In another exemplary embodiment, the injection assembly 175 is omitted and the control lines 220 are fluidically coupled to an electric injection assembly (not shown). In one or more embodiments, the electric injection assembly is coupled to the electric cable 145. In one or more embodiments, the electric injection assembly includes a fluid reservoir configured to accommodate the fluid 235, a pump in fluid communication with the fluid reservoir and the control lines 220, and a pump controller in control of the pump and powered by the electric cable 145. In one or more embodiments, the pump controller communicates with a controller located at the surface of the well or at another location downhole. In one or more embodiments, the pump controller sends data relating to the status of the pump and an output pressure to the surface of the well. In one or more embodiments, the controller located at the surface of the well controls the pump controller to initiate the step 355 or 455. In one or more embodiments, the pump is preprogrammed at the surface of the well to initiate the step 355 or 455 at a specific downhole pressure.
In one or more embodiments, the bursting disk 505 can be any type of mechanism that allows fluid to pass at a predetermined pressure. That is, the bursting disk 505 includes any pressure triggered valve or mechanism. In one or more embodiments, any sealing element may be used in place of o-rings.
In one or more embodiments, instead of using the ferrofluid 390, the fluid 235 could include small magnetic particles that would attach themselves to the magnets 385, 420, 425, and/or 430 to block or at least resist a portion of the fluid 235 from exiting an area (i.e., the fluid bypasses 210, the area between sections 410a and 410b, etc.).

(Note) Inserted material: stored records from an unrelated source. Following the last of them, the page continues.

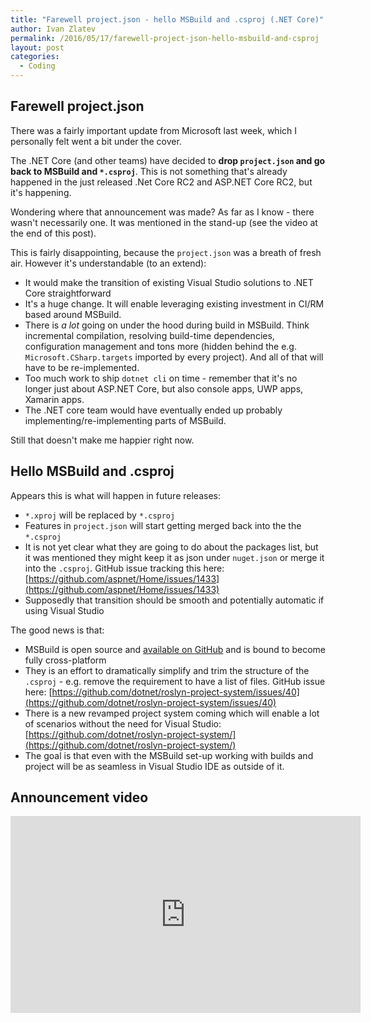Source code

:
 ```yaml
---
title: "Farewell project.json - hello MSBuild and .csproj (.NET Core)"
author: Ivan Zlatev
permalink: /2016/05/17/farewell-project-json-hello-msbuild-and-csproj
layout: post
categories:
  - Coding
---
```


## Farewell project.json

There was a fairly important update from Microsoft last week, which I personally felt went a bit under the cover.

The .NET Core (and other teams) have decided to **drop `project.json` and go back to MSBuild and `*.csproj`**. This is not something that's already happened in the just released .Net Core RC2 and ASP.NET Core RC2, but it's happening.

Wondering where that announcement was made? As far as I know - there wasn't necessarily one. It was mentioned in the stand-up (see the video at the end of this post).

This is fairly disappointing, because the `project.json` was a breath of fresh air. However it's understandable (to an extend):

* It would make the transition of existing Visual Studio solutions to .NET Core straightforward
* It's a huge change. It will enable leveraging existing investment in CI/RM based around MSBuild.
* There is *a lot* going on under the hood during build in MSBuild. Think incremental compilation, resolving build-time dependencies, configuration management and tons more (hidden behind the e.g. `Microsoft.CSharp.targets` imported by every project). And all of that will have to be re-implemented.
* Too much work to ship `dotnet cli` on time - remember that it's no longer just about ASP.NET Core, but also console apps, UWP apps, Xamarin apps.
* The .NET core team would have eventually ended up probably implementing/re-implementing parts of MSBuild.

Still that doesn't make me happier right now.

## Hello MSBuild and .csproj

Appears this is what will happen in future releases:

* `*.xproj` will be replaced by `*.csproj`
* Features in `project.json` will start getting merged back into the the `*.csproj`
* It is not yet clear what they are going to do about the packages list, but it was mentioned they might keep it as json under `nuget.json` or merge it into the `.csproj`. GitHub issue tracking this here: [https://github.com/aspnet/Home/issues/1433](https://github.com/aspnet/Home/issues/1433)
* Supposedly that transition should be smooth and potentially automatic if using Visual Studio

The good news is that:

* MSBuild is open source and [available on GitHub](https://github.com/Microsoft/msbuild) and is bound to become fully cross-platform
* They is an effort to dramatically simplify and trim the structure of the `.csproj` - e.g. remove the requirement to have a list of files. GitHub issue here: [https://github.com/dotnet/roslyn-project-system/issues/40](https://github.com/dotnet/roslyn-project-system/issues/40)
* There is a new revamped project system coming which will enable a lot of scenarios without the need for Visual Studio: [https://github.com/dotnet/roslyn-project-system/](https://github.com/dotnet/roslyn-project-system/)
* The goal is that even with the MSBuild set-up working with builds and project will be as seamless in Visual Studio IDE as outside of it.


## Announcement video

<iframe width="560" height="315" src="https://www.youtube.com/embed/P9HqMZviaMg?start=1713" frameborder="0" allowfullscreen></iframe>
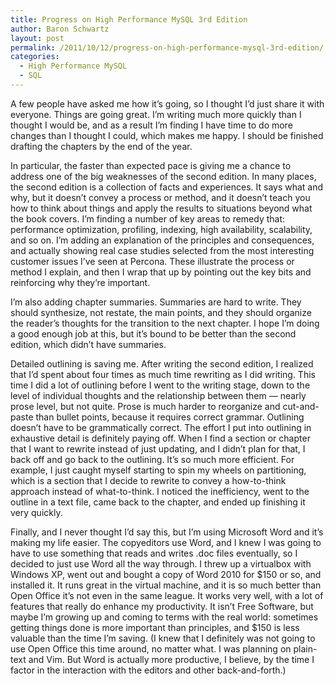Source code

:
 ```yaml
---
title: Progress on High Performance MySQL 3rd Edition
author: Baron Schwartz
layout: post
permalink: /2011/10/12/progress-on-high-performance-mysql-3rd-edition/
categories:
  - High Performance MySQL
  - SQL
---
```

A few people have asked me how it&#8217;s going, so I thought I&#8217;d just share it with everyone. Things are going great. I&#8217;m writing much more quickly than I thought I would be, and as a result I&#8217;m finding I have time to do more changes than I thought I could, which makes me happy. I should be finished drafting the chapters by the end of the year.

In particular, the faster than expected pace is giving me a chance to address one of the big weaknesses of the second edition. In many places, the second edition is a collection of facts and experiences. It says what and why, but it doesn&#8217;t convey a process or method, and it doesn&#8217;t teach you how to think about things and apply the results to situations beyond what the book covers. I&#8217;m finding a number of key areas to remedy that: performance optimization, profiling, indexing, high availability, scalability, and so on. I&#8217;m adding an explanation of the principles and consequences, and actually showing real case studies selected from the most interesting customer issues I&#8217;ve seen at Percona. These illustrate the process or method I explain, and then I wrap that up by pointing out the key bits and reinforcing why they&#8217;re important.

I&#8217;m also adding chapter summaries. Summaries are hard to write. They should synthesize, not restate, the main points, and they should organize the reader&#8217;s thoughts for the transition to the next chapter. I hope I&#8217;m doing a good enough job at this, but it&#8217;s bound to be better than the second edition, which didn&#8217;t have summaries.

Detailed outlining is saving me. After writing the second edition, I realized that I&#8217;d spent about four times as much time rewriting as I did writing. This time I did a lot of outlining before I went to the writing stage, down to the level of individual thoughts and the relationship between them &#8212; nearly prose level, but not quite. Prose is much harder to reorganize and cut-and-paste than bullet points, because it requires correct grammar. Outlining doesn&#8217;t have to be grammatically correct. The effort I put into outlining in exhaustive detail is definitely paying off. When I find a section or chapter that I want to rewrite instead of just updating, and I didn&#8217;t plan for that, I back off and go back to the outlining. It&#8217;s so much more efficient. For example, I just caught myself starting to spin my wheels on partitioning, which is a section that I decide to rewrite to convey a how-to-think approach instead of what-to-think. I noticed the inefficiency, went to the outline in a text file, came back to the chapter, and ended up finishing it very quickly.

Finally, and I never thought I&#8217;d say this, but I&#8217;m using Microsoft Word and it&#8217;s making my life easier. The copyeditors use Word, and I knew I was going to have to use something that reads and writes .doc files eventually, so I decided to just use Word all the way through. I threw up a virtualbox with Windows XP, went out and bought a copy of Word 2010 for $150 or so, and installed it. It runs great in the virtual machine, and it is so much better than Open Office it&#8217;s not even in the same league. It works very well, with a lot of features that really do enhance my productivity. It isn&#8217;t Free Software, but maybe I&#8217;m growing up and coming to terms with the real world: sometimes getting things done is more important than principles, and $150 is less valuable than the time I&#8217;m saving. (I knew that I definitely was not going to use Open Office this time around, no matter what. I was planning on plain-text and Vim. But Word is actually more productive, I believe, by the time I factor in the interaction with the editors and other back-and-forth.)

Thus, a completion assembly has been described. Embodiments of the completion assembly may generally include a packer assembly and an injection assembly. For any of the foregoing embodiments, the completion assembly may include any one of the following elements, alone or in combination with each other:
-
- The packer assembly includes an elongated base pipe, a seal element disposed on the base pipe, the seal element having a first end and a second end and an inner surface and an outer surface; and a shunt tube extending from at least the first end to the second end of the seal element and radially inward of the outer surface.
- The injection assembly includes a fluid chamber with a setting fluid disposed therein; and a fluid control line having a first end fluidically coupled to the fluid chamber and a second end that extends to a location in proximity to the shunt tube
- The seal element is a shunt tube packer.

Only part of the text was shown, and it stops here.